You can set this system prompt in the settings menu of both web-based LLMs like ChatGPT and IDE-based LLMs like Cursor. Refer to each application's documentation for specific instructions.

Enable web search

Some LLMs can search the web to access information beyond their pre-training data. Enabling web search allows an LLM to reference up-to-date Polars documentation for the current API.

Some IDE-based LLMs can index the Polars API documentation and reference this when generating code. For example, in Cursor you can add Polars as a custom docs source and instruct the agent to reference the Polars documentation in a prompt.

However, web search does not yet guarantee that valid code will be produced. If a model is confident in a result based on its pre-training data, it may not incorporate web search results in its output.

The Polars API pages also have AI-enabled search to help you find the information you need more easily.

Provide examples

You can guide LLMs to use correct syntax by including relevant examples in your prompt.

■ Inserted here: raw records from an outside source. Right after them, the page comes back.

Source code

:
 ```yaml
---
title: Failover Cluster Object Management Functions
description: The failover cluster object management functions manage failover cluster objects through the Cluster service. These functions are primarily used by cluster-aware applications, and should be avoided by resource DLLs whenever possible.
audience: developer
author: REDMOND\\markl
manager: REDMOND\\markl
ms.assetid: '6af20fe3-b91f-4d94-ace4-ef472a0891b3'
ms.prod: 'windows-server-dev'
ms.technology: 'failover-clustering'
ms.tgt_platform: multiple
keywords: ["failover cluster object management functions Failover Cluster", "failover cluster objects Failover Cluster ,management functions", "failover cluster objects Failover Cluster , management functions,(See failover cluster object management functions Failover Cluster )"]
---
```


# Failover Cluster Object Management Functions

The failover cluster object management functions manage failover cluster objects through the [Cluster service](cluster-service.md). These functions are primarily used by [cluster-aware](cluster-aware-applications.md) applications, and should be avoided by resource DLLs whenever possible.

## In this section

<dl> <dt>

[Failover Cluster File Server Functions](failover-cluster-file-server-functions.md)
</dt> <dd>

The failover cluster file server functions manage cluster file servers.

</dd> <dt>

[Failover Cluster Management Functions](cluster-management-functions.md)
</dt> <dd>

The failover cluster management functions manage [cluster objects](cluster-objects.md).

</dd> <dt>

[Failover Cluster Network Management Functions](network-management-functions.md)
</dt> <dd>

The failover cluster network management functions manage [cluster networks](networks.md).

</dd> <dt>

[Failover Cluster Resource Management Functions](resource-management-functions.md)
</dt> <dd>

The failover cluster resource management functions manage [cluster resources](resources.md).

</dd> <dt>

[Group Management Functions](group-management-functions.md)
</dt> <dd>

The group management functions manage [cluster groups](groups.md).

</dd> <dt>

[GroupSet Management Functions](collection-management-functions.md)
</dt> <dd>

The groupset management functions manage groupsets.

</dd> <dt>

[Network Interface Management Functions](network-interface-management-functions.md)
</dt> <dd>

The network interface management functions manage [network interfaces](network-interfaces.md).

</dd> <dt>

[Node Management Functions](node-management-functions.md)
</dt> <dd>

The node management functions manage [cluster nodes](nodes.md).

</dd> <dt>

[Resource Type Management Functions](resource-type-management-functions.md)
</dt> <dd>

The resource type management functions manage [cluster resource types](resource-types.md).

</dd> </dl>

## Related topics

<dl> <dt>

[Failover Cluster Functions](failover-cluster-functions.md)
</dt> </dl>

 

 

For instance, this basic query:

df = pl.DataFrame({
    "id": ["a", "b", "a", "b", "c"],
    "score": [1, 2, 1, 3, 3],
    "year": [2020, 2020, 2021, 2021, 2021],
})
# Compute average of score by id

Often results in outdated groupby syntax instead of the correct group_by.

However, including a simple example from the Polars group_by documentation (preferably with web search enabled) like this:

df = pl.DataFrame({
    "id": ["a", "b", "a", "b", "c"],
    "score": [1, 2, 1, 3, 3],
    "year": [2020, 2020, 2021, 2021, 2021],
})
# Compute average of score by id
# Examples of Polars code:

# df.group_by("a").agg(pl.col("b").mean())

Produces valid outputs more often. This approach has been validated across several leading models.

The combination of web search and examples is more effective than either independently. Model outputs indicate that when an example contradicts the model's pre-trained expectations, it seems more likely to trigger a web search for verification.

Additionally, explicit instructions like "use group_by instead of groupby" can be effective in guiding the model to use correct syntax.

Common examples such as df.group_by("a").agg(pl.col("b").mean()) can also be added the system prompt for more consistency.